Ah ! je crois bien qu’il était content, ce bon, ce sensible Échalot ! La terrible aventure de la femme tuée avait jeté un instant du sombre dans sa vie, mais Similor, plus homme du monde, lui avait fait sentir aisément que c’était là un des accidents inséparables du mystère, et que, toutes fois et quantes un jeune homme ne plongeait pas lui-même ses doigts dans le sang, sa délicatesse n’avait pas à souffler mot.

La lumière jaillit de la discussion, conduite avec bonne foi. La formule trouvée, la loi proclamée à l’unanimité par ces deux natures sincèrement bienveillantes, quoiqu’à des degrés différents, était celle-ci :

« Tuer, c’est des bêtises ; ça laisse des remords cuisants ; faut se borner à la ficelle, qui ne fait de mal à personne. »

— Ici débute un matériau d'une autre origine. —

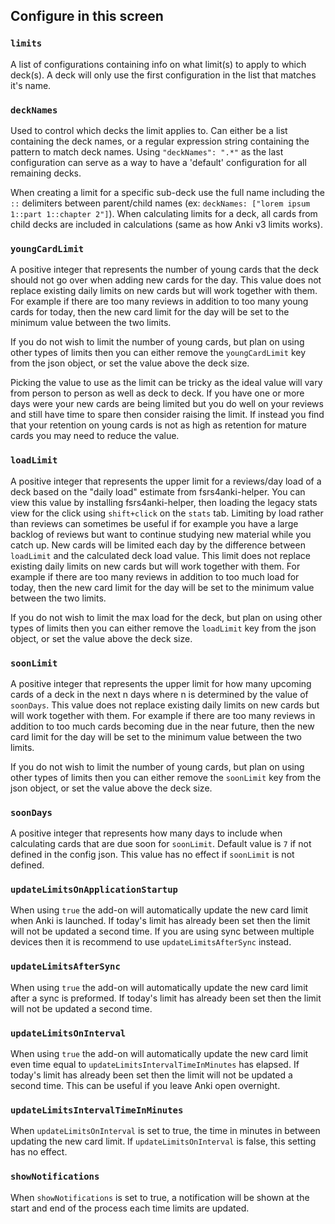 ## Configure in this screen

### `limits`

A list of configurations containing info on what limit(s) to apply to which deck(s). A deck will only use the first configuration in the list that matches it's name.

### `deckNames`

Used to control which decks the limit applies to. Can either be a list containing the deck names, or a regular expression string containing the pattern to match deck names. Using `"deckNames": ".*"` as the last configuration can serve as a way to have a 'default' configuration for all remaining decks.

When creating a limit for a specific sub-deck use the full name including the `::` delimiters between parent/child names (ex: `deckNames: ["lorem ipsum 1::part 1::chapter 2"]`). When calculating limits for a deck, all cards from child decks are included in calculations (same as how Anki v3 limits works).

### `youngCardLimit`

A positive integer that represents the number of young cards that the deck should not go over when adding new cards for the day. This value does not replace existing daily limits on new cards but will work together with them. For example if there are too many reviews in addition to too many young cards for today, then the new card limit for the day will be set to the minimum value between the two limits.

If you do not wish to limit the number of young cards, but plan on using other types of limits then you can either remove the `youngCardLimit` key from the json object, or set the value above the deck size.

Picking the value to use as the limit can be tricky as the ideal value will vary from person to person as well as deck to deck. If you have one or more days were your new cards are being limited but you do well on your reviews and still have time to spare then consider raising the limit. If instead you find that your retention on young cards is not as high as retention for mature cards you may need to reduce the value.

### `loadLimit`

A positive integer that represents the upper limit for a reviews/day load of a deck based on the "daily load" estimate from fsrs4anki-helper. You can view this value by installing fsrs4anki-helper, then loading the legacy stats view for the click using `shift+click` on the `stats` tab. Limiting by load rather than reviews can sometimes be useful if for example you have a large backlog of reviews but want to continue studying new material while you catch up. New cards will be limited each day by the difference between `loadLimit` and the calculated deck load value. This limit does not replace existing daily limits on new cards but will work together with them. For example if there are too many reviews in addition to too much load for today, then the new card limit for the day will be set to the minimum value between the two limits.

If you do not wish to limit the max load for the deck, but plan on using other types of limits then you can either remove the `loadLimit` key from the json object, or set the value above the deck size.

### `soonLimit`

A positive integer that represents the upper limit for how many upcoming cards of a deck in the next n days where n is determined by the value of `soonDays`. This value does not replace existing daily limits on new cards but will work together with them. For example if there are too many reviews in addition to too much cards becoming due in the near future, then the new card limit for the day will be set to the minimum value between the two limits.

If you do not wish to limit the number of young cards, but plan on using other types of limits then you can either remove the `soonLimit` key from the json object, or set the value above the deck size.

### `soonDays`

A positive integer that represents how many days to include when calculating cards that are due soon for `soonLimit`. Default value is `7` if not defined in the config json. This value has no effect if `soonLimit` is not defined.

### `updateLimitsOnApplicationStartup`

When using `true` the add-on will automatically update the new card limit when Anki is launched. If today's limit has already been set then the limit will not be updated a second time. If you are using sync between multiple devices then it is recommend to use `updateLimitsAfterSync` instead.

### `updateLimitsAfterSync`

When using `true` the add-on will automatically update the new card limit after a sync is preformed. If today's limit has already been set then the limit will not be updated a second time.

### `updateLimitsOnInterval`

When using `true` the add-on will automatically update the new card limit even time equal to `updateLimitsIntervalTimeInMinutes` has elapsed. If today's limit has already been set then the limit will not be updated a second time. This can be useful if you leave Anki open overnight.

### `updateLimitsIntervalTimeInMinutes`

When `updateLimitsOnInterval` is set to true, the time in minutes in between updating the new card limit. If `updateLimitsOnInterval` is false, this setting has no effect.

### `showNotifications`

When `showNotifications` is set to true, a notification will be shown at the start and end of the process each time limits are updated.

Notez qu’ils ne parlaient jamais de vol, ces euphémistes ! Échalot avait eu des scrupules de conscience pour avoir emprunté le pot au lait de la voisine. L’idée d’introduire leurs mains dans la poche d’autrui les eût positivement révoltés. Mais la Ficelle ! jouer la comédie ! remplir un rôle ! déployer du talent ! briller parmi des artistes ! conquérir un grade parmi les habitués de ce bureau d’esprit : l’estaminet de l’Épi-Scié, et gagner de l’or à ce délicieux métier !

Certes, certes, Échalot était bien heureux d’appartenir à cette entreprise-là !

Et combien il faut peu de temps parfois pour changer la destinée des hommes ! Du jour au lendemain nos deux amis avaient conquis une position sociale. Ce n’étaient plus les premiers venus, des fantaisistes aspirants à la Ficelle, comme notre Étienne rêvait la gloire dramatique. Ils étaient assis, ils étaient casés, ils étaient arrivés.

Et ils en avaient l’air ! Au premier aspect, désormais, un observateur aurait reconnu qu’il avait affaire à des gens établis. Leur mine était rehaussée par la conscience nouvelle qu’ils avaient de leur valeur. Leurs costumes, sans atteindre encore à la somptuosité, dénonçaient des propensions naturelles à l’élégance : un peu frivole chez Similor, cossue chez Échalot. Ils avaient tous deux des souliers abondamment ressemelés, des casquettes d’occasion, des redingotes décrochées à la rotonde du Temple et chacun une chemise. Saladin, participant à ce bien-être, était enveloppé dans un torchon tout neuf, qui, ourlé pour un autre usage, écorchait sa jeune peau. Il criait, mais Échalot lui versait dans le bec des gouttes de café parfumé d’eau-de-vie. Ils présentaient à eux trois un tableau touchant et agréable.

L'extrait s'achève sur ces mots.